Task prompt →
Among the lines of the records, please find those that contain the word "evenly" and copy them.

Data excerpts:
════════
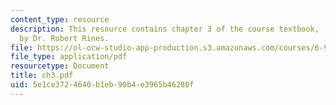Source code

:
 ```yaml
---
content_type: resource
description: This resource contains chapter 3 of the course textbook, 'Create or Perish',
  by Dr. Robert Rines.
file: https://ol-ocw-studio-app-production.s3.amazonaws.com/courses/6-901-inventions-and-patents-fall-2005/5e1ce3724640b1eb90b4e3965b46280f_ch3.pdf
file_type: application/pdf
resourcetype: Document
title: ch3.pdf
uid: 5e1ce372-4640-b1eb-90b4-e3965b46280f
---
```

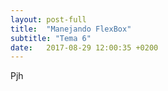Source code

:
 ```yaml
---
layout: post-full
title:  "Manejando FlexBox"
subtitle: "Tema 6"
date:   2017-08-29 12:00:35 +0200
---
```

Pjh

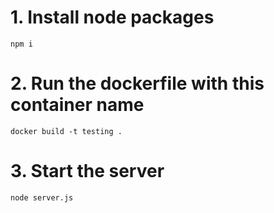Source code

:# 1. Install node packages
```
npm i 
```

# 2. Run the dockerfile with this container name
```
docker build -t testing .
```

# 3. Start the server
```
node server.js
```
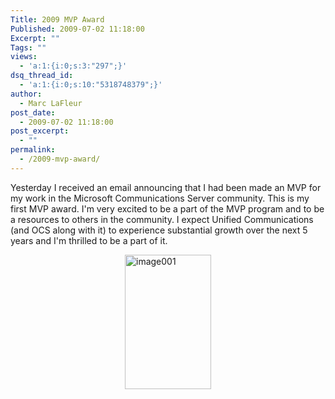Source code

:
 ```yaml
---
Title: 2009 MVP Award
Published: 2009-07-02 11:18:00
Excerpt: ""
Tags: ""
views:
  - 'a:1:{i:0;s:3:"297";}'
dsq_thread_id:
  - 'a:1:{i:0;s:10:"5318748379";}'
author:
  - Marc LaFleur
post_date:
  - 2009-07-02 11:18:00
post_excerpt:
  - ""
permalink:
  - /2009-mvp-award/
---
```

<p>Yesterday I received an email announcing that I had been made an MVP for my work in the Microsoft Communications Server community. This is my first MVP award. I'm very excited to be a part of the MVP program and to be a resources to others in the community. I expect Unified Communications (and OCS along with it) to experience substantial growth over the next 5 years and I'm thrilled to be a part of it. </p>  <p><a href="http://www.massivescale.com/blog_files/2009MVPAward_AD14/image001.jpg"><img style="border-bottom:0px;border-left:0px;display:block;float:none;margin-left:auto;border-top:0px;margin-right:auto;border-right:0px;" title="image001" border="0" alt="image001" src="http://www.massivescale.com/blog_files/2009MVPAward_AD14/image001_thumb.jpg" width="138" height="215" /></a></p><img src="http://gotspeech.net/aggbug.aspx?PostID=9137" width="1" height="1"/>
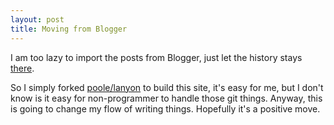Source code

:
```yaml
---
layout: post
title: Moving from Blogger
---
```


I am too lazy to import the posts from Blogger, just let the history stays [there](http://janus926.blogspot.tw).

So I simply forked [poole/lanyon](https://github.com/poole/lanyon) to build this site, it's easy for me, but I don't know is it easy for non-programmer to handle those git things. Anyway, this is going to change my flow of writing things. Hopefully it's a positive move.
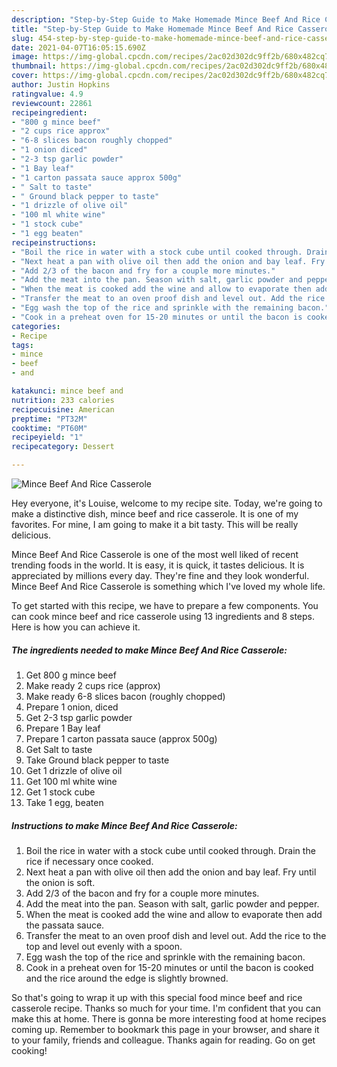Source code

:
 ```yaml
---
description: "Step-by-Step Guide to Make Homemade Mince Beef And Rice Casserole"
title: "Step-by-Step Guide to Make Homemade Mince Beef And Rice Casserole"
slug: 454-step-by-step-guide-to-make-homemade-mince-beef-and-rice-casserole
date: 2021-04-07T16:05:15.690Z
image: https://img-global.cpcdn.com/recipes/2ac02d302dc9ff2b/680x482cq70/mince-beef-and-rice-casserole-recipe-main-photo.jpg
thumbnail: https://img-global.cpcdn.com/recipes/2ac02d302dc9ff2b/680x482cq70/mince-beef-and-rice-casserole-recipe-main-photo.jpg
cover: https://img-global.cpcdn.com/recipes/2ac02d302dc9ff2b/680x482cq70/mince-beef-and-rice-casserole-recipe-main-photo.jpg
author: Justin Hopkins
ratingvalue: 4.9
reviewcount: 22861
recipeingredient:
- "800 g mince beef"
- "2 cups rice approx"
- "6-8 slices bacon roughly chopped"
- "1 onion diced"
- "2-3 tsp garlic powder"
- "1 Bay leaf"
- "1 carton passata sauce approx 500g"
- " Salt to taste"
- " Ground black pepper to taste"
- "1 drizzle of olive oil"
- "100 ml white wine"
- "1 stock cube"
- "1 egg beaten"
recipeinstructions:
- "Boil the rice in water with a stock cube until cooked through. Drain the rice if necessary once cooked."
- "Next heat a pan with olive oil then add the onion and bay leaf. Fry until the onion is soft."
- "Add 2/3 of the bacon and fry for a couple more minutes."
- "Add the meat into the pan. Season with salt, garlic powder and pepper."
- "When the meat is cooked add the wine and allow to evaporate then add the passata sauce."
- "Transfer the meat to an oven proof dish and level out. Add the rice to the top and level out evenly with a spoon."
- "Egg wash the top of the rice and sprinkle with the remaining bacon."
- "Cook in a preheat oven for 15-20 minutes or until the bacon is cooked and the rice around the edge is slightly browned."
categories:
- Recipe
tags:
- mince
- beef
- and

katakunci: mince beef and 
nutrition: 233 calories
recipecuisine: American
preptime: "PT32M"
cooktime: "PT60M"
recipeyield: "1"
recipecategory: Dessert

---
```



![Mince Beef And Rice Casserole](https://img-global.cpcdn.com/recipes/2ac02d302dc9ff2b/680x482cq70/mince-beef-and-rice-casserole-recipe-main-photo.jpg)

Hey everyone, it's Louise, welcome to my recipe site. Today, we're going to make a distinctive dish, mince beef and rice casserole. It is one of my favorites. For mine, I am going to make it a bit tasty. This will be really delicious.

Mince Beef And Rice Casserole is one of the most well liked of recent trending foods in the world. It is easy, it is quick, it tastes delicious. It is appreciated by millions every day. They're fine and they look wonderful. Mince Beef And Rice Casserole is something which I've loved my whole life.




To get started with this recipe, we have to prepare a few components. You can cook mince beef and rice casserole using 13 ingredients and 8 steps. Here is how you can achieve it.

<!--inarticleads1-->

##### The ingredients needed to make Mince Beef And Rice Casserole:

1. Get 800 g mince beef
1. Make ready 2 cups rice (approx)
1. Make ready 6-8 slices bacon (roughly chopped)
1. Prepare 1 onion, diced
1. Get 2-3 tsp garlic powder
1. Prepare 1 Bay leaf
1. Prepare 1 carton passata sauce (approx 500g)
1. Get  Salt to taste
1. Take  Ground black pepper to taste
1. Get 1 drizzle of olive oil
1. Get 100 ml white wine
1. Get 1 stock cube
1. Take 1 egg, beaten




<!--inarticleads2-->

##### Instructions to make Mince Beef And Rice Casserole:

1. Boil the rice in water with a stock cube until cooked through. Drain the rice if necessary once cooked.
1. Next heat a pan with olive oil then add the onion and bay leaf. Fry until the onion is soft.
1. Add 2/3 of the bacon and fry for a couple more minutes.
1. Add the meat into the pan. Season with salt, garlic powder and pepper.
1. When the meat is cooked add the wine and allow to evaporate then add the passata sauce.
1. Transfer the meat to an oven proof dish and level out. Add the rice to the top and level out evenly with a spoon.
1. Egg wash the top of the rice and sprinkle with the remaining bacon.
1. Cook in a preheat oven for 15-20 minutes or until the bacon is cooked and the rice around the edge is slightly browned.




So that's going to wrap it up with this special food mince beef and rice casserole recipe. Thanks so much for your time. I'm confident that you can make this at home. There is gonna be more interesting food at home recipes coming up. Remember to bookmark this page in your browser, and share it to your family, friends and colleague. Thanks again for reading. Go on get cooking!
════════
Output below →
- "Transfer the meat to an oven proof dish and level out. Add the rice to the top and level out evenly with a spoon."
1. Transfer the meat to an oven proof dish and level out. Add the rice to the top and level out evenly with a spoon.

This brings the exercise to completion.